Der Film arbeitet ohne erklärenden Off-Kommentar. Statt dessen erinnern sich 130 Soldaten an höchst Dramatisches und ganz Alltägliches. 130 Stimmen aus den 600 Stunden Audio-Material, das die BBC 1964 zum 50. Jahrestag des Kriegsbeginns aufgenommen hatte.
Im Vordergrund dieser Kriegserinnerungen stehen der kleine Mann, der einfache Soldat und nicht die politischen Hintergründe und die weltpolitischen Verstrickungen des Ersten Weltkriegs. Zu dieser Tonspur der Erinnerungen der Kriegsveteranen hat Peter Jackson die Archivbilder aus dem ersten Weltkrieg montiert. Dazu ließ er die Schwarz-Weiß-Aufnahmen in aufwendigen technischen Verfahren kolorieren.
Dabei stechen das Rot des Blutes, das Khaki-Grün der Uniformen die rosafarbenen Gesichter mit den schadhaften gelblichen Zähnen und das Braun des Schlamms besonders hervor.
Die stummen Bilder werden mit Ton unterlegt, mit Schüssen, Schreien, aber auch mit dem Akkordeon im Schützengraben. Mit Hilfe professioneller Lippenleser rekonstruierte Jackson sogar die gesprochenen Worte der Soldaten. Auf allen Ebenen möchte Jackson die Protagonisten von damals aus dem, wie er es nennt, "komischen Charlie-Chaplin- Schwarz-Weiß-Look" befreien, möchte sie für den Zuschauer erlebbar machen.
Dabei wirkt der Krieg bunt und über weite Strecken harmlos, fröhliche junge Männer schauen lachend in die Kamera, es wird gesungen und musiziert. Die Momente des Schreckens sind Montageleistungen, die blutige Hand auf dem Boden, die Explosionen, der Stacheldraht, die Makroaufnahmen der Läuse und die Ratten.

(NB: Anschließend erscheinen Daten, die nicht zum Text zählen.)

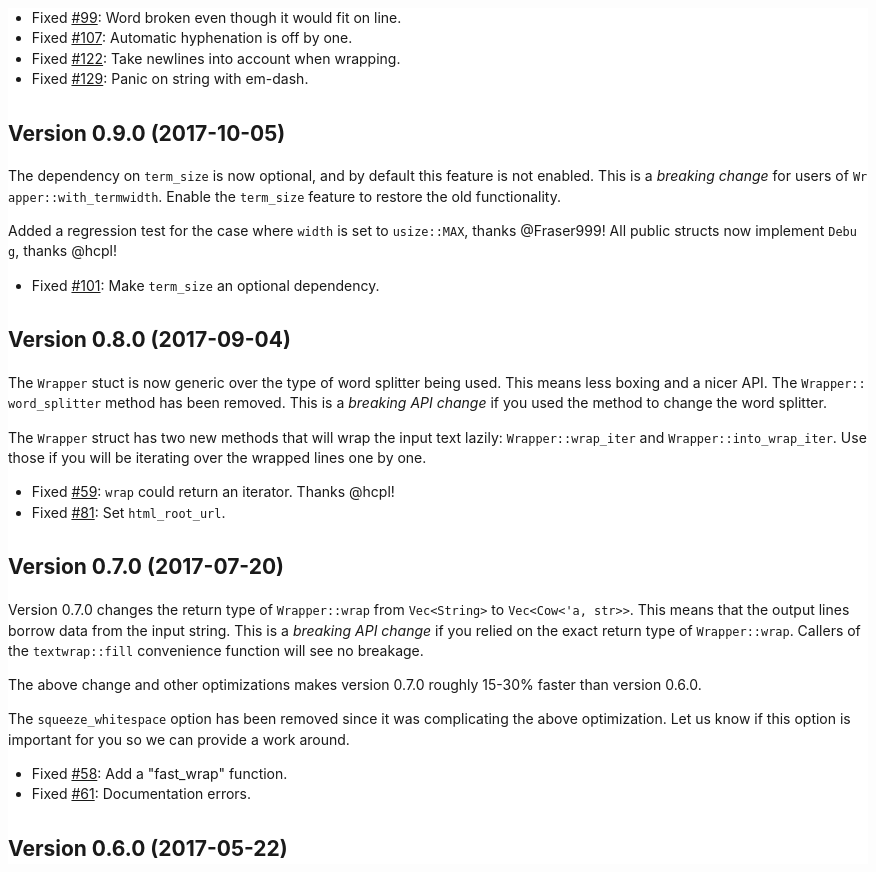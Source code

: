 * Fixed [#99][issue-99]: Word broken even though it would fit on line.
* Fixed [#107][issue-107]: Automatic hyphenation is off by one.
* Fixed [#122][issue-122]: Take newlines into account when wrapping.
* Fixed [#129][issue-129]: Panic on string with em-dash.

## Version 0.9.0 (2017-10-05)

The dependency on `term_size` is now optional, and by default this
feature is not enabled. This is a *breaking change* for users of
`Wrapper::with_termwidth`. Enable the `term_size` feature to restore
the old functionality.

Added a regression test for the case where `width` is set to
`usize::MAX`, thanks @Fraser999! All public structs now implement
`Debug`, thanks @hcpl!

* Fixed [#101][issue-101]: Make `term_size` an optional dependency.

## Version 0.8.0 (2017-09-04)

The `Wrapper` stuct is now generic over the type of word splitter
being used. This means less boxing and a nicer API. The
`Wrapper::word_splitter` method has been removed. This is a *breaking
API change* if you used the method to change the word splitter.

The `Wrapper` struct has two new methods that will wrap the input text
lazily: `Wrapper::wrap_iter` and `Wrapper::into_wrap_iter`. Use those
if you will be iterating over the wrapped lines one by one.

* Fixed [#59][issue-59]: `wrap` could return an iterator. Thanks
  @hcpl!
* Fixed [#81][issue-81]: Set `html_root_url`.

## Version 0.7.0 (2017-07-20)

Version 0.7.0 changes the return type of `Wrapper::wrap` from
`Vec<String>` to `Vec<Cow<'a, str>>`. This means that the output lines
borrow data from the input string. This is a *breaking API change* if
you relied on the exact return type of `Wrapper::wrap`. Callers of the
`textwrap::fill` convenience function will see no breakage.

The above change and other optimizations makes version 0.7.0 roughly
15-30% faster than version 0.6.0.

The `squeeze_whitespace` option has been removed since it was
complicating the above optimization. Let us know if this option is
important for you so we can provide a work around.

* Fixed [#58][issue-58]: Add a "fast_wrap" function.
* Fixed [#61][issue-61]: Documentation errors.

## Version 0.6.0 (2017-05-22)


[rust-2018]: https://doc.rust-lang.org/edition-guide/rust-2018/
[`textwrap-macros` crate]: https://crates.io/crates/textwrap-macros
[issue-13]: https://github.com/mgeisler/textwrap/issues/13
[issue-14]: https://github.com/mgeisler/textwrap/issues/14
[issue-19]: https://github.com/mgeisler/textwrap/issues/19
[issue-25]: https://github.com/mgeisler/textwrap/issues/25
[issue-26]: https://github.com/mgeisler/textwrap/issues/26
[issue-28]: https://github.com/mgeisler/textwrap/issues/28
[issue-36]: https://github.com/mgeisler/textwrap/issues/36
[issue-39]: https://github.com/mgeisler/textwrap/issues/39
[issue-58]: https://github.com/mgeisler/textwrap/issues/58
[issue-59]: https://github.com/mgeisler/textwrap/issues/59
[issue-61]: https://github.com/mgeisler/textwrap/issues/61
[issue-81]: https://github.com/mgeisler/textwrap/issues/81
[issue-99]: https://github.com/mgeisler/textwrap/issues/99
[issue-101]: https://github.com/mgeisler/textwrap/issues/101
[issue-107]: https://github.com/mgeisler/textwrap/issues/107
[issue-122]: https://github.com/mgeisler/textwrap/issues/122
[issue-129]: https://github.com/mgeisler/textwrap/issues/129
[issue-140]: https://github.com/mgeisler/textwrap/issues/140
[issue-141]: https://github.com/mgeisler/textwrap/issues/141
[issue-151]: https://github.com/mgeisler/textwrap/issues/151
[issue-158]: https://github.com/mgeisler/textwrap/issues/158
[issue-176]: https://github.com/mgeisler/textwrap/issues/176
[issue-177]: https://github.com/mgeisler/textwrap/issues/177
[issue-193]: https://github.com/mgeisler/textwrap/issues/193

Manipuliertes Archivmaterial

Denn im Ersten Weltkrieg wurde fast immer in ruhigen Abschnitten hinter der Front gedreht, wurden kampfbegeisterte Soldaten in ihren Truppenunterkünften gezeigt. Es gab noch keine Handkameras, die Bilder von der Front hätten liefern können. Für sein Konzept eines erlebbaren Krieges musste Jackson andere Elemente montieren.

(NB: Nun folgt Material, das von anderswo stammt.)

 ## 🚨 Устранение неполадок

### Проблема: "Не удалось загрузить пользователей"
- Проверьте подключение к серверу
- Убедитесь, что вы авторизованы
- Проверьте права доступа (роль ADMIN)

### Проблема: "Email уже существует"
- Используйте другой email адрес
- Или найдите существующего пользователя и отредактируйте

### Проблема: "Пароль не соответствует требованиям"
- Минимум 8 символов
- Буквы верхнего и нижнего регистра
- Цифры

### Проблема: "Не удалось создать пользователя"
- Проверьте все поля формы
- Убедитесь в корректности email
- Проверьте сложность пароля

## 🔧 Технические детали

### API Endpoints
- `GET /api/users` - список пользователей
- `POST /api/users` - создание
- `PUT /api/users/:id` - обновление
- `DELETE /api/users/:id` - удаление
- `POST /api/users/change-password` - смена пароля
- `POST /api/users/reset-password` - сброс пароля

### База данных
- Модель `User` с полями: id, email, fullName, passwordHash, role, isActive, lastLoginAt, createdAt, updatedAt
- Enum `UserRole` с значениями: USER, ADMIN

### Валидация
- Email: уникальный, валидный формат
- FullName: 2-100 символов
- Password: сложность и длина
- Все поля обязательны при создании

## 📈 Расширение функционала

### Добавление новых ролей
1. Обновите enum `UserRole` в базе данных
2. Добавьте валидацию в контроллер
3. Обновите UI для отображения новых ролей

"Im ersten Weltkrieg wurden keine Kampfhandlungen gedreht, weil es für die Kameraleute lebensgefährlich war. Deshalb gibt es davon auch keine Filmaufnahmen und auch keine Fotos. Wir mussten also andere Wege finden diese Schlachten zu zeigen.
Wir verwendeten Bilder von deutschen Panzern, die bei britischen Manövern gefilmt worden waren. Dazu verwendeten wir immer wieder kurze Aufnahmen von Artilleriefeuer und Explosionen um es etwas gefährlicher zu machen."
"They Shall Not Grow Old" ist ein geschickt montierter zweistündiger Kompilationsfilm, mit manipulierten Archivmaterialien. Die digitale Nachkolorierung ist in den letzten Jahren in vielen Dokumentationen in Mode gekommen. Die alten Bilder – die immer auch in einem ganz bestimmten politischen Zusammenhang entstanden sind –, werden so zu scheinbar neutralen Bausteinen einer, sich gerne als zeitgemäß verstehenden, Geschichtsdarstellung.
Durch das Einfärben schwarz-weißer Bilder, oder die digitale Eliminierung von Kratzern und Flimmern geht die historische Authentizität des Bildmaterials verloren. Bei Peter Jacksons Ästhetisierung der Archivbilder geht es weniger um den historischen Erkenntnisgewinn, als um den Unterhaltungswert. Jackson hat den Originalaufnahmen nicht ihre wirklichen Farben zurück gegeben, er hat sie einfach nur geschminkt.